* **Data for the task**:
__________________________________________________

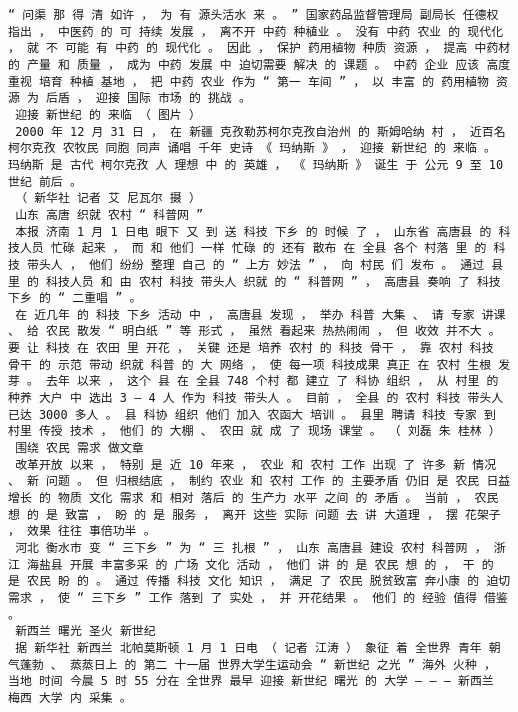 \documentclass{article}
\begin{document}
\begin{Verbatim}[commandchars=\\\{\}]
 “ 问渠 那 得 清 如许 ， 为 有 源头活水 来 。 ” 国家药品监督管理局 副局长 任德权 指出 ， 中医药 的 可 持续 发展 ， 离不开 中药 种植业 。 没有 中药 农业 的 现代化 ， 就 不 可能 有 中药 的 现代化 。 因此 ， 保护 药用植物 种质 资源 ， 提高 中药材 的 产量 和 质量 ， 成为 中药 发展 中 迫切需要 解决 的 课题 。 中药 企业 应该 高度重视 培育 种植 基地 ， 把 中药 农业 作为 “ 第一 车间 ” ， 以 丰富 的 药用植物 资源 为 后盾 ， 迎接 国际 市场 的 挑战 。 
 迎接 新世纪 的 来临 （ 图片 ） 
 2000 年 12 月 31 日 ， 在 新疆 克孜勒苏柯尔克孜自治州 的 斯姆哈纳 村 ， 近百名 柯尔克孜 农牧民 同胞 同声 诵唱 千年 史诗 《 玛纳斯 》 ， 迎接 新世纪 的 来临 。 玛纳斯 是 古代 柯尔克孜 人 理想 中 的 英雄 ， 《 玛纳斯 》 诞生 于 公元 9 至 10 世纪 前后 。 
 （ 新华社 记者 艾 尼瓦尔 摄 ） 
 山东 高唐 织就 农村 “ 科普网 ” 
 本报 济南 1 月 1 日电 眼下 又 到 送 科技 下乡 的 时候 了 ， 山东省 高唐县 的 科技人员 忙碌 起来 ， 而 和 他们 一样 忙碌 的 还有 散布 在 全县 各个 村落 里 的 科技 带头人 ， 他们 纷纷 整理 自己 的 “ 上方 妙法 ” ， 向 村民 们 发布 。 通过 县里 的 科技人员 和 由 农村 科技 带头人 织就 的 “ 科普网 ” ， 高唐县 奏响 了 科技 下乡 的 “ 二重唱 ” 。 
 在 近几年 的 科技 下乡 活动 中 ， 高唐县 发现 ， 举办 科普 大集 、 请 专家 讲课 、 给 农民 散发 “ 明白纸 ” 等 形式 ， 虽然 看起来 热热闹闹 ， 但 收效 并不大 。 要 让 科技 在 农田 里 开花 ， 关键 还是 培养 农村 的 科技 骨干 ， 靠 农村 科技 骨干 的 示范 带动 织就 科普 的 大 网络 ， 使 每一项 科技成果 真正 在 农村 生根 发芽 。 去年 以来 ， 这个 县 在 全县 748 个村 都 建立 了 科协 组织 ， 从 村里 的 种养 大户 中 选出 3 — 4 人 作为 科技 带头人 。 目前 ， 全县 的 农村 科技 带头人 已达 3000 多人 。 县 科协 组织 他们 加入 农函大 培训 。 县里 聘请 科技 专家 到 村里 传授 技术 ， 他们 的 大棚 、 农田 就 成 了 现场 课堂 。 （ 刘磊 朱 桂林 ） 
 围绕 农民 需求 做文章 
 改革开放 以来 ， 特别 是 近 10 年来 ， 农业 和 农村 工作 出现 了 许多 新 情况 、 新 问题 。 但 归根结底 ， 制约 农业 和 农村 工作 的 主要矛盾 仍旧 是 农民 日益增长 的 物质 文化 需求 和 相对 落后 的 生产力 水平 之间 的 矛盾 。 当前 ， 农民 想 的 是 致富 ， 盼 的 是 服务 ， 离开 这些 实际 问题 去 讲 大道理 ， 摆 花架子 ， 效果 往往 事倍功半 。 
 河北 衡水市 变 “ 三下乡 ” 为 “ 三 扎根 ” ， 山东 高唐县 建设 农村 科普网 ， 浙江 海盐县 开展 丰富多采 的 广场 文化 活动 ， 他们 讲 的 是 农民 想 的 ， 干 的 是 农民 盼 的 。 通过 传播 科技 文化 知识 ， 满足 了 农民 脱贫致富 奔小康 的 迫切 需求 ， 使 “ 三下乡 ” 工作 落到 了 实处 ， 并 开花结果 。 他们 的 经验 值得 借鉴 。 
 新西兰 曙光 圣火 新世纪 
 据 新华社 新西兰 北帕莫斯顿 1 月 1 日电 （ 记者 江涛 ） 象征 着 全世界 青年 朝气蓬勃 、 蒸蒸日上 的 第二 十一届 世界大学生运动会 “ 新世纪 之光 ” 海外 火种 ， 当地 时间 今晨 5 时 55 分在 全世界 最早 迎接 新世纪 曙光 的 大学 — — — 新西兰 梅西 大学 内 采集 。 

\end{Verbatim}
\end{document}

__________________________________________________

* **Task to complete**: The lines to copy are those above that contain "begin".

* **Response**:
\begin{document}
\begin{Verbatim}[commandchars=\\\{\}]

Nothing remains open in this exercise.